**Task directions:** Each line in the entries that has the word "displayName" has to be copied.

**********

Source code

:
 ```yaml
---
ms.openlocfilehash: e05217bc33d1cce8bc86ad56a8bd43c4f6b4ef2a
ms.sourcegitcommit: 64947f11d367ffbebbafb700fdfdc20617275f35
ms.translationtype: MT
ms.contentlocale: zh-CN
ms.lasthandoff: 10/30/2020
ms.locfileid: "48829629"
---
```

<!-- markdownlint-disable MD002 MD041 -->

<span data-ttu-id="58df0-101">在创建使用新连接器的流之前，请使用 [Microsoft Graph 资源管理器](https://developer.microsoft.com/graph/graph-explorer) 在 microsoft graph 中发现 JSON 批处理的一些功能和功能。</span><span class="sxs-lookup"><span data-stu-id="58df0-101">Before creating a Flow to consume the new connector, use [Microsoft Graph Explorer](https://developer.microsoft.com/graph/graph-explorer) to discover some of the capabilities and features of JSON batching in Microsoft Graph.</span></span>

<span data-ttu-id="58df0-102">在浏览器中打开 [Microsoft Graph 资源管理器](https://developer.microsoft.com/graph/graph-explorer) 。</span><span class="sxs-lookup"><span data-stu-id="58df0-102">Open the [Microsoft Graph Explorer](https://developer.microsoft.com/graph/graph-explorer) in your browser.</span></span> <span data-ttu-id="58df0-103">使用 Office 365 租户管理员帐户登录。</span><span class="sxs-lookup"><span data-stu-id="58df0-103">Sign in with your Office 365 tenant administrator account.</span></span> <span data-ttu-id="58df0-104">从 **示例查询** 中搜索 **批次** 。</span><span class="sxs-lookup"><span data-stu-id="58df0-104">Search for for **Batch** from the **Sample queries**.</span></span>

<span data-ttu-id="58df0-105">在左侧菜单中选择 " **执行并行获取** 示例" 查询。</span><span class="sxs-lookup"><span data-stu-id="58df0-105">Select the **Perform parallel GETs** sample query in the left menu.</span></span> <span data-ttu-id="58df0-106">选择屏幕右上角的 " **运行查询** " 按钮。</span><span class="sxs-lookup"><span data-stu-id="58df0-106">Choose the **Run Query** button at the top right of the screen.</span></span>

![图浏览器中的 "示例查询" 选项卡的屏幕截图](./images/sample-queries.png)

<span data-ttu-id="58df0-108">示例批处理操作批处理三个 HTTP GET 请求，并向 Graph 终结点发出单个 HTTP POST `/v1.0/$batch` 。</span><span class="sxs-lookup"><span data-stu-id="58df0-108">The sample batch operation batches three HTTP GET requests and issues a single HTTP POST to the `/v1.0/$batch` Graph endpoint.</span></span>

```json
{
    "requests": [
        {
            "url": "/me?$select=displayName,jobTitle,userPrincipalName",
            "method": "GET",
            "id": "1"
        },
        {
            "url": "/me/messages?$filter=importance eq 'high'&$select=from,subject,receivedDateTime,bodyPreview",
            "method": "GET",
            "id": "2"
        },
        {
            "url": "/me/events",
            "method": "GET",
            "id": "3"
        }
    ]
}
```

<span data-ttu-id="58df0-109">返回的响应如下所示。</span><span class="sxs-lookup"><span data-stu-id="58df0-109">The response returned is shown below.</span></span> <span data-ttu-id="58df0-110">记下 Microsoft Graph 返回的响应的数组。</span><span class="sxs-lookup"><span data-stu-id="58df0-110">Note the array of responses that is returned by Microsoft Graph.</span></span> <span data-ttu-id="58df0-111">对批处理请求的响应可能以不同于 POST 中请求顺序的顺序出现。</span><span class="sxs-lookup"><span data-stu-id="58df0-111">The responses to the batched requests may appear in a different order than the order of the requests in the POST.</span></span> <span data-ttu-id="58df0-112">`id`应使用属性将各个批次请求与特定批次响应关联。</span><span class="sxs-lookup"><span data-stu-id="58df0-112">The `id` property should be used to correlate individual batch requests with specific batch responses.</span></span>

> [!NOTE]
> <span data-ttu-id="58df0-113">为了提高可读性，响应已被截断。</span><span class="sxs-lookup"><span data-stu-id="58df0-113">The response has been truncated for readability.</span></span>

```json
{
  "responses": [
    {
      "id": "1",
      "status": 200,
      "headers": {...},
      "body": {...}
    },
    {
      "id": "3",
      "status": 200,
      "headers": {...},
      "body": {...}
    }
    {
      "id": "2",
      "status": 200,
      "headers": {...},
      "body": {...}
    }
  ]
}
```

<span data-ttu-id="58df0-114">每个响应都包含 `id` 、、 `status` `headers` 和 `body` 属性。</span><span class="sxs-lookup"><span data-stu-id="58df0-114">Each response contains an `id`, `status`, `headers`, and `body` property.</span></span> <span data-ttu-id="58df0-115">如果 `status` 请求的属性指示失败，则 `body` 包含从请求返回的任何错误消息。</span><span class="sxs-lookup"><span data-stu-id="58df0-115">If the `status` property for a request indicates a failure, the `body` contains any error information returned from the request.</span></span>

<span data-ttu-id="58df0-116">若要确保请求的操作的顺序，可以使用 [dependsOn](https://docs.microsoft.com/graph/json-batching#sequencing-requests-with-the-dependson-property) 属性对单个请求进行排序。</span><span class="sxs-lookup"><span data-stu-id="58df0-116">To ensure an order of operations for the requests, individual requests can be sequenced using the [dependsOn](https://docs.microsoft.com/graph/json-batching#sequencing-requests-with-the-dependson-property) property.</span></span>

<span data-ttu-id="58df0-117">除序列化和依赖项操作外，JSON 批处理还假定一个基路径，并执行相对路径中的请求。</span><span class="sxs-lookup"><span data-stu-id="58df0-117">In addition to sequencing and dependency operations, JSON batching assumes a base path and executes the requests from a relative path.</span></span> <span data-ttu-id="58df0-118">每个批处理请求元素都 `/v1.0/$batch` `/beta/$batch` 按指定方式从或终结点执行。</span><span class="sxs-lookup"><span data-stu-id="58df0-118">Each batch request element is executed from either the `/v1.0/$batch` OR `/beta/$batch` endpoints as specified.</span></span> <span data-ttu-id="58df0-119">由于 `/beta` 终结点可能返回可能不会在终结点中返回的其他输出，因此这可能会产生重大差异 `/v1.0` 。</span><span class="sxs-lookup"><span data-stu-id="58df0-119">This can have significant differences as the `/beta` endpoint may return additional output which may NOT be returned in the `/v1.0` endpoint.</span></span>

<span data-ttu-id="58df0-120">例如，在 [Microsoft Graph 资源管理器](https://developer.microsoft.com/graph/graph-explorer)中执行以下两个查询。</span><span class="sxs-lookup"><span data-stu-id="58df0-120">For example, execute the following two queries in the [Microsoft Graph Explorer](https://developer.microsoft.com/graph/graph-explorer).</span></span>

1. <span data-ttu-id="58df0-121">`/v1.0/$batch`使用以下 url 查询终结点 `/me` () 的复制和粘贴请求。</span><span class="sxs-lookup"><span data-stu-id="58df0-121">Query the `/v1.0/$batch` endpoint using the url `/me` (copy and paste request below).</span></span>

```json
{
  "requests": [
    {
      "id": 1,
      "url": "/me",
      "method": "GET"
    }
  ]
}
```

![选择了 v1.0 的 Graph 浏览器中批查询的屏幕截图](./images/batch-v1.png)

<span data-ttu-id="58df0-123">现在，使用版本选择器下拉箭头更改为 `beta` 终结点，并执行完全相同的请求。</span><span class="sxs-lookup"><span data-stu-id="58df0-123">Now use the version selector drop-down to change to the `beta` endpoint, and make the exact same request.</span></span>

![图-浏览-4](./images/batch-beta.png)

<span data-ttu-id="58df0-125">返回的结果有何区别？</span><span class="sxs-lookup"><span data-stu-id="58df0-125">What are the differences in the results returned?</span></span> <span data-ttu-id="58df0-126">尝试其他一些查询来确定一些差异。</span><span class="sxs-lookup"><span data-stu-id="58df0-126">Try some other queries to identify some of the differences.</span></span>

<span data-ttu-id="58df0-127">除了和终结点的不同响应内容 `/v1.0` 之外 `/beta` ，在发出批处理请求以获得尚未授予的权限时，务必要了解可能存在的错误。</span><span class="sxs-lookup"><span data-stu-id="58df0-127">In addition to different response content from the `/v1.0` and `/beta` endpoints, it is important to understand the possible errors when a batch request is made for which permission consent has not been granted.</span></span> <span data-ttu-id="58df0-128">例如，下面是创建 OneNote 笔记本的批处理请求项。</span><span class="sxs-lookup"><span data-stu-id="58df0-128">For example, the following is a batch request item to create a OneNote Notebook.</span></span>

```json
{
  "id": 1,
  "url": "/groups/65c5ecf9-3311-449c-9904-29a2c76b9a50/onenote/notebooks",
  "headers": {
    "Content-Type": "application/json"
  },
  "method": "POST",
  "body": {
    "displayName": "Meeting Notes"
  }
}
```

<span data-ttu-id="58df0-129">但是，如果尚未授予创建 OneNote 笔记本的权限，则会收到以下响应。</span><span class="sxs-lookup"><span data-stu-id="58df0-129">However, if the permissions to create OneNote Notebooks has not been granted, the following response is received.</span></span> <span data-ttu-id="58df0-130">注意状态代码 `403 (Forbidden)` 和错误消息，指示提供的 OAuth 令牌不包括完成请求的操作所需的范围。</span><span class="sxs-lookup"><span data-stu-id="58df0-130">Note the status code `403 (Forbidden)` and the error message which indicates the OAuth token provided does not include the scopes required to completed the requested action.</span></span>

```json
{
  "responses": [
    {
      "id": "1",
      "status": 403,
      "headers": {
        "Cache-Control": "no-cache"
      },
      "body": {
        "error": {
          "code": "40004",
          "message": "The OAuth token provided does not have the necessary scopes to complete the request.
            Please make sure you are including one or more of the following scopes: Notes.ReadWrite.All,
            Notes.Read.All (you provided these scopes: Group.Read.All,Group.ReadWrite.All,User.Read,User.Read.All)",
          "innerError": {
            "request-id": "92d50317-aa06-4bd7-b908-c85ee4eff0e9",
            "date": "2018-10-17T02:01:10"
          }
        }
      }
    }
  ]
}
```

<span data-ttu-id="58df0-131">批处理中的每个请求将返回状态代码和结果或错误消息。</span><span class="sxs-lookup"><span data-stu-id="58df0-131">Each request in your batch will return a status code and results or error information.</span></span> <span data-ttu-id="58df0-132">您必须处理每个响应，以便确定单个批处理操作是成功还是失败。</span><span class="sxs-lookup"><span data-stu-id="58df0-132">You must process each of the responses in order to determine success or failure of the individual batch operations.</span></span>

**********

**Response to this exercise:**
            "url": "/me?$select=displayName,jobTitle,userPrincipalName",
    "displayName": "Meeting Notes"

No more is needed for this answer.